The Development and Status of European Citizenship
Although European citizenship was established with the Treaty of Maastricht, which entered into force in 1993, its development and reasoning originate back to the Treaty of Rome in 1958 with free movement for workers and the historically more limited right to cross-border welfare. Since its establishment, the substantive rights of European citizenship have grown, not least through the Court of Justice of the European Union as an important institutional entrepreneur. In this lecture, the development and current status of European Citizenship will be explored by discussing core rights such as equal treatment, free movement, cross-border welfare, and political rights in terms of the European Citizens’ Initiative.
EU Citizenship for 'Movers' and 'Stayers'
This second module further explores the scope of European citizenship, but adds the limits that materialize when rules and rights are applied in practice. We will look into pension, healthcare and family benefits, youth social integration and protection rights beyond the EU territory, as well as the challenges that might arise due to the inherent multilingualism and multiculturalism of the European Union. This module will seek answers to pertinent questions such as: Is European citizenship unequal in practice? Why is an issue, such as the exportability of family benefits, highly politicized in some member states? How do rights extend beyond the EU territory? What are the more recent developments of European citizenship and does that do away with the critique that European citizenship is a privilege for those on the move, but a rather hollow right for those who stay? Overall, this module aims to understand European Citizenship in context.

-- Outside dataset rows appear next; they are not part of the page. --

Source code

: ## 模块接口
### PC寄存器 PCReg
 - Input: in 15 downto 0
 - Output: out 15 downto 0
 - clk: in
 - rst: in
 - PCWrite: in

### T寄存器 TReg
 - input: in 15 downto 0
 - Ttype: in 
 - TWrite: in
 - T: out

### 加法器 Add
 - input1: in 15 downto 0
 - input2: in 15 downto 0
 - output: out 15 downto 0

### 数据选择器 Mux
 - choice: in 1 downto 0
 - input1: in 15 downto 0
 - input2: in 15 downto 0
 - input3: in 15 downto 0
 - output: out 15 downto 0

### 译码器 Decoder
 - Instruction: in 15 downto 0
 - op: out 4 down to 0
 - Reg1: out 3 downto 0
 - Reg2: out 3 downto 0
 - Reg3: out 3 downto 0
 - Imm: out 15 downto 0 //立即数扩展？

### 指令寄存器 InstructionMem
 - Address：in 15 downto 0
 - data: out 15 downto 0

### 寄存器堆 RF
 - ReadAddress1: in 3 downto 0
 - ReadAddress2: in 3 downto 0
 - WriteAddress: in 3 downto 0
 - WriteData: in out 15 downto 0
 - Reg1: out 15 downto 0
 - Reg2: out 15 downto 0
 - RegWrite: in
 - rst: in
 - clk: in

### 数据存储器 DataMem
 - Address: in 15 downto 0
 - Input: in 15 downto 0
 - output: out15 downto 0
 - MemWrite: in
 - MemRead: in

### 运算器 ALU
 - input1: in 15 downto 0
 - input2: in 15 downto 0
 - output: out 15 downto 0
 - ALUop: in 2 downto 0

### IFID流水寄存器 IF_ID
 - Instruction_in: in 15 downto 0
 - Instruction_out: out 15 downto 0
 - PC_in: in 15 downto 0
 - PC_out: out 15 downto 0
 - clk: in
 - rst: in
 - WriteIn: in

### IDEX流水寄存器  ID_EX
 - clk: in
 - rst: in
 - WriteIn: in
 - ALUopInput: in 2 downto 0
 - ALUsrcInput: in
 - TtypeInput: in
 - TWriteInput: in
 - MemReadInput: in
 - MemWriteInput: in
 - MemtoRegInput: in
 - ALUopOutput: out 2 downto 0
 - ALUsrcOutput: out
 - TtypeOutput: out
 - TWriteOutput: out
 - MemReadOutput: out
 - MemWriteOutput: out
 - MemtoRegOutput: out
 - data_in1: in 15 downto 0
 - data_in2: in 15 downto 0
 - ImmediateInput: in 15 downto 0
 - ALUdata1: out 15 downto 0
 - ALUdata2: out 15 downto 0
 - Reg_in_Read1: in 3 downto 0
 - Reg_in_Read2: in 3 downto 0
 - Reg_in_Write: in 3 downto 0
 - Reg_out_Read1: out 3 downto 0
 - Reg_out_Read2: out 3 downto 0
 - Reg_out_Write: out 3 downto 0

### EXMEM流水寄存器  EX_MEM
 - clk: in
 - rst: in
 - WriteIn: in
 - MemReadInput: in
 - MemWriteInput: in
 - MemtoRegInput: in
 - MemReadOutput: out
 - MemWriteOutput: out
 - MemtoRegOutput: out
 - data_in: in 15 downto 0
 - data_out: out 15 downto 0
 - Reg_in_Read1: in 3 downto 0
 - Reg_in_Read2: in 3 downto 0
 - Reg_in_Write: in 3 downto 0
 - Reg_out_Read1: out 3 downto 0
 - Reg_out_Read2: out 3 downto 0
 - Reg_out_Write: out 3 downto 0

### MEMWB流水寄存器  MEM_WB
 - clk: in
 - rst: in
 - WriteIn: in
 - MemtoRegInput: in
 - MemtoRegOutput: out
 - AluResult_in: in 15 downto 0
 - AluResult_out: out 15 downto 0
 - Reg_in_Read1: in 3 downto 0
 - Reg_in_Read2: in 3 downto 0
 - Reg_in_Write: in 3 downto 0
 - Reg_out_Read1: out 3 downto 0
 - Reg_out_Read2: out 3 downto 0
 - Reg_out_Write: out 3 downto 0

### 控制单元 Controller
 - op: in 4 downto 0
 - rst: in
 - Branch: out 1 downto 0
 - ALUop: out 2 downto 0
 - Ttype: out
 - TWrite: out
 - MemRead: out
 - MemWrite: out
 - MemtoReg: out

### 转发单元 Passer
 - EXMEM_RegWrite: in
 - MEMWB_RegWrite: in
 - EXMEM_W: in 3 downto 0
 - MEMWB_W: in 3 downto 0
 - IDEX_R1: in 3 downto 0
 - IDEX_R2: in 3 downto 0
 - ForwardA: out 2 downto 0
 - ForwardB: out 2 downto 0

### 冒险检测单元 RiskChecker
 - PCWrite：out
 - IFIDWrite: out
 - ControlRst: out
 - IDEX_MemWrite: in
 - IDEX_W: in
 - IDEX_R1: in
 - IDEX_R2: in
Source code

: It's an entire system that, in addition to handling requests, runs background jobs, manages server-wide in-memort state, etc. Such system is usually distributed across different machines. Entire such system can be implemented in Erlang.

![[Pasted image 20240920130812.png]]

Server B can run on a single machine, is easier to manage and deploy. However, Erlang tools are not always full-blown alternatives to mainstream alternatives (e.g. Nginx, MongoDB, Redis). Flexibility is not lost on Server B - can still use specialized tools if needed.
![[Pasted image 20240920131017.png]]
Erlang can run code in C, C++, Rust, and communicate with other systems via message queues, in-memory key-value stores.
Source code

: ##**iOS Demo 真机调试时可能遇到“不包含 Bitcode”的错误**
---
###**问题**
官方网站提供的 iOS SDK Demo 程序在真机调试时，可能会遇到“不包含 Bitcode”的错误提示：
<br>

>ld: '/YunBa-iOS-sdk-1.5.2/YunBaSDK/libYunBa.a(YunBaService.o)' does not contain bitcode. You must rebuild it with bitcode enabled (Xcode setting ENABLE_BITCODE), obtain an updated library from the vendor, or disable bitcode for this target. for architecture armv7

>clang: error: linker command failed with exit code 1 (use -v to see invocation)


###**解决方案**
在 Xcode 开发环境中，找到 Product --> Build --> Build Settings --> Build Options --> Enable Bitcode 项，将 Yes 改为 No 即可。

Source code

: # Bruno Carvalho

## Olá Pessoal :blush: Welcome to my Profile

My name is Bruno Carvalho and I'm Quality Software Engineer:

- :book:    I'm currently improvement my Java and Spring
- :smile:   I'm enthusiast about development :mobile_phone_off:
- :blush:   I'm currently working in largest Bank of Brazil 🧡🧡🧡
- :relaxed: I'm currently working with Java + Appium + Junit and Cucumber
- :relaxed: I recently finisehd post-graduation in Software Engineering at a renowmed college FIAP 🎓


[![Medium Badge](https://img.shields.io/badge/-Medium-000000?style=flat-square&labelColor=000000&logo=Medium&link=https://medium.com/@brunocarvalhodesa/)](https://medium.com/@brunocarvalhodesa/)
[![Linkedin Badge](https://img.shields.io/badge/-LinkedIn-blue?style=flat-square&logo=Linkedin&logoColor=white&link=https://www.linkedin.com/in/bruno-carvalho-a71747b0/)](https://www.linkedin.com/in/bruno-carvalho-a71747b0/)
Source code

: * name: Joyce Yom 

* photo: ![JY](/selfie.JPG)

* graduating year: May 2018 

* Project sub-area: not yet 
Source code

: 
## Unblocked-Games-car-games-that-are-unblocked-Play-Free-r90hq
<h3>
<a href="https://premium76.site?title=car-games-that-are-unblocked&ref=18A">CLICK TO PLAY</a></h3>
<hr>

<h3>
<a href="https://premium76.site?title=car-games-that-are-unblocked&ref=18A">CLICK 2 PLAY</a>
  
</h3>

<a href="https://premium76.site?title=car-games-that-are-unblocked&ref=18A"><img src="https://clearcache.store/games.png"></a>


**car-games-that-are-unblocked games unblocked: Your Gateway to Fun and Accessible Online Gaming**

Challenges to European Citizenship
The third module turns to the challenges of European citizenship. We will present the two sides of the theoretical debate on whether it makes sense to use the concept of citizenship beyond the borders of the nation state. The theoretical critique will first be presented and then responded to. In addition, we will examine welfare chauvinism as a current political challenge to European citizenship. Finally, the lecture turns to de-Europeanisation of citizenship as a result of Brexit. While the process of de-Europeanisation takes away concrete rights for UK citizens in the Union and for EU citizens in the United Kingdom, the process of de-institutionalization also showcases the substantive scope of a key EU institution, matured through gradual steps of integration.